◆ **WHAT THIS TASK INVOLVES**: Quote all lines below exactly. Images stay out.

━━━━━━━━━━━━━━━━

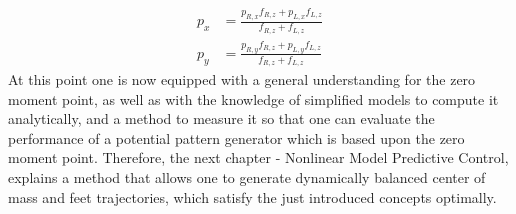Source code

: \begin{align}
	p_x &= \frac{p_{R,x}f_{R,z}+p_{L,x}f_{L,z}}{f_{R,z}+f_{L,z}} 
	\label{eq::21_double_zmp_x} \\
	p_y &= \frac{p_{R,y}f_{R,z}+p_{L,y}f_{L,z}}{f_{R,z}+f_{L,z}}
	\label{eq::21_double_zmp_y}
\end{align}
At this point one is now equipped with a general understanding for the zero moment point, as well as with the knowledge of simplified models to compute it analytically, and a method to measure it so that one can evaluate the performance of a potential pattern generator which is based upon the zero moment point. Therefore, the next chapter - Nonlinear Model Predictive Control, explains a method that allows one to generate dynamically balanced center of mass and feet trajectories, which satisfy the just introduced concepts optimally.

━━━━━━━━━━━━━━━━

◆ **EXPECTED ANSWER**:
Source code

: \begin{align}
	p_x &= \frac{p_{R,x}f_{R,z}+p_{L,x}f_{L,z}}{f_{R,z}+f_{L,z}} 
	\label{eq::21_double_zmp_x} \\
	p_y &= \frac{p_{R,y}f_{R,z}+p_{L,y}f_{L,z}}{f_{R,z}+f_{L,z}}
	\label{eq::21_double_zmp_y}
\end{align}
At this point one is now equipped with a general understanding for the zero moment point, as well as with the knowledge of simplified models to compute it analytically, and a method to measure it so that one can evaluate the performance of a potential pattern generator which is based upon the zero moment point. Therefore, the next chapter - Nonlinear Model Predictive Control, explains a method that allows one to generate dynamically balanced center of mass and feet trajectories, which satisfy the just introduced concepts optimally.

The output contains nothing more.